The Gomaa assassination plot also delineated another aspect of the Hasm movement. The planned attack was set to take place on 14 August 2016, the third anniversary of the deaths of over 800 people when security forces attempted to forcibly remove anti-Sisi protesters from Cairo’s Nahda and Rabaa al-Adawiya squares. Because many of the victims were supporters of former Egyptian President Mohammed Morsi and his Muslim Brotherhood, the timing of the assassination plot heightened speculation that Hasm could be affiliated to the banned political movement. Further evidence of a possible connection between the two groups was offered by the Egyptian government’s attribution of the December 2016 bombing in Giza to affiliates of the Muslim Brotherhood.

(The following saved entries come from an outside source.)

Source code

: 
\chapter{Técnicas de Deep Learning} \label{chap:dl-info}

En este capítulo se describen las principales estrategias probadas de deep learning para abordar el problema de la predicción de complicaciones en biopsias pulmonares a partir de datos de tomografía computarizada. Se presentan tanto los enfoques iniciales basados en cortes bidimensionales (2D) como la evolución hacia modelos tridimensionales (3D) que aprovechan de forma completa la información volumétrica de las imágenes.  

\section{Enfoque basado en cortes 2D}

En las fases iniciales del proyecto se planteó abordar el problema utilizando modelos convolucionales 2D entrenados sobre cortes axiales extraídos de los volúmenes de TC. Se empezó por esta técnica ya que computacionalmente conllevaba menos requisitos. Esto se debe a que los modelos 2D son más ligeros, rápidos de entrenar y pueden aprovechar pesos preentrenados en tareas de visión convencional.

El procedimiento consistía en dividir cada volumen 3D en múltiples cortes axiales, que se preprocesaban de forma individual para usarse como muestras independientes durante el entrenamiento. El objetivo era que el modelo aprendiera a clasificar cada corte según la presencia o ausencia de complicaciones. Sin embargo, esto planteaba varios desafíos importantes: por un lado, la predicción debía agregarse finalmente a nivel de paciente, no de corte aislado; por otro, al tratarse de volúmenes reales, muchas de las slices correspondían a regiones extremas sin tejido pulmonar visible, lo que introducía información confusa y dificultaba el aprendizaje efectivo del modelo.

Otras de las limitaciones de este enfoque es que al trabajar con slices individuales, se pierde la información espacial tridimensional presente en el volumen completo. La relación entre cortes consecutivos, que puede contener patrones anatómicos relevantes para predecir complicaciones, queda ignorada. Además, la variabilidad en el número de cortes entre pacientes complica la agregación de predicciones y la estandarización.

The future trajectory of the Hasm insurgency against the Egyptian state is difficult to predict. While the group’s operations in 2016 allowed its members to circumvent the country’s primed security services, 2017 has been less fortunate for the fledgling movement. In recent months, hundreds of suspected Hasm members have been referred for prosecution under the country’s antiterrorism law. The judicial process against the accused also uncovered the group’s transnational links to Muslim Brotherhood sponsors in Qatar, Sudan, and Turkey.

Arrests and prosecutions of Hasm members will undoubtedly yield a significant operational blow to the group. However, with the movement posturing as the armed resistance of the Egyptian people in a political climate where antigovernment sentiment is increasing, Hasm may not lack willing recruits.